While covering an Occupy Wall Street planing meeting about a month ago, I learned that the professor sitting next to me was helping coordinate with protestors in other countries.
“I’d love to talk to you about that,” I said.
“Great, can you help us out?”
“Oh I can’t get involved,” I explained. “I have to stay objective.”
“I don’t understand that,” he replied.
My impulse was to lecture him about the importance of objectivity in journalism, that journalists taking a stance threatens the public’s ability to learn the real truth without spin. Truthfully, the remark angered me.
But had I engaged with him like that, I would have given up the very objectivity I meant to to defend.
My involvement – and later the involvement of many journalists – in covering the #OccupyWallStreet protests surfaces a great debate and possible hazard in journalism – becoming part of the story.
I thought about this when I read of the arrest of Times contributor Natasha Lennard. With that action, she’s becoming part of the narrative. (I have no idea if she has a personal stand in this protest. Her arrest simply got me thinking.)
I felt the same change on day one when my reports got largely retweeted, as I was probably the first journalist reporting from inside the march (as well as the first to attend the very earliest planning meetings).
It’s also hard when trying to convince editors of the importance of a story. In making a case for covering it, you sound a little like an advocate.
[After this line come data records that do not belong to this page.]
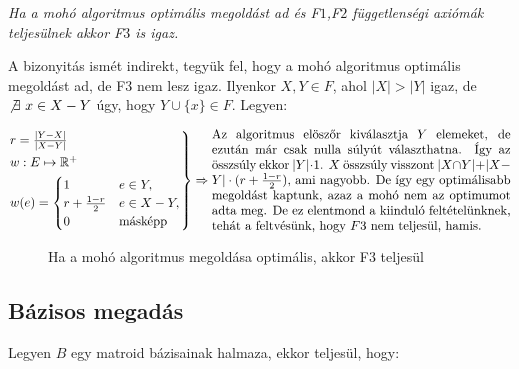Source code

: \vspace{0.4cm}
\emph{Ha a mohó algoritmus optimális megoldást ad és F$1$,F$2$ függetlenségi axiómák
teljesülnek akkor F$3$ is igaz.}
\vspace{0.4cm}

A bizonyitás ismét indirekt, tegyük fel, hogy a mohó algoritmus optimális megoldást ad, de
F$3$ nem lesz igaz. Ilyenkor $X,Y \in F$, ahol $|X|>|Y|$ igaz, de $\not \exists~x \in X-Y$ úgy, hogy
$Y \cup \{x\} \in F$. Legyen:

\[
\begin{rcases}
r=\frac{|Y-X|}{|X-Y|}\\
w : E \mapsto \mathbb{R}^+ \\
w(e) = \begin{cases}
1 & e \in Y, \\
r + \frac{1-r}{2} & e \in X-Y, \\
0 & \mbox{másképp}
\end{cases}
\end{rcases}\Rightarrow
\parbox[L]{8.25cm}{
Az algoritmus elöszőr kiválasztja $Y$ elemeket, de ezután már csak nulla súlyút
választhatna. Így az összsúly ekkor $|Y|\cdot 1$. $X$ összsúly visszont $|X \cap
Y| + |X-Y|\cdot(r+\frac{1-r}{2})$, ami nagyobb. De így egy optimálisabb megoldást
kaptunk, azaz a mohó nem az optimumot adta meg. De ez elentmond a kiinduló feltételünknek,
tehát a feltvésünk, hogy $F$3 nem teljesül, hamis. } \]

\begin{figure}[htbp]
\centering
{}
\caption{Ha a mohó algoritmus megoldása optimális, akkor F3 teljesül}\label{fig:Mohó}
\end{figure}

\subsection{Bázisos megadás}
Legyen $B$ egy matroid bázisainak halmaza, ekkor teljesül, hogy:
Everyone (certainly the OWS protestors, from what I’ve heard them say) expects the media to have an agenda. Understandable, since it so often does.
That’s not our job. Of course I have opinions, and some of my friends and family know them. But the more I report, the less strong they become.
Why?
I’m more excited and driven by diligent objectivity than by taking sides.
It’s what I do. Protestors take stands. Journalists (should) inform the public about those stands without spin.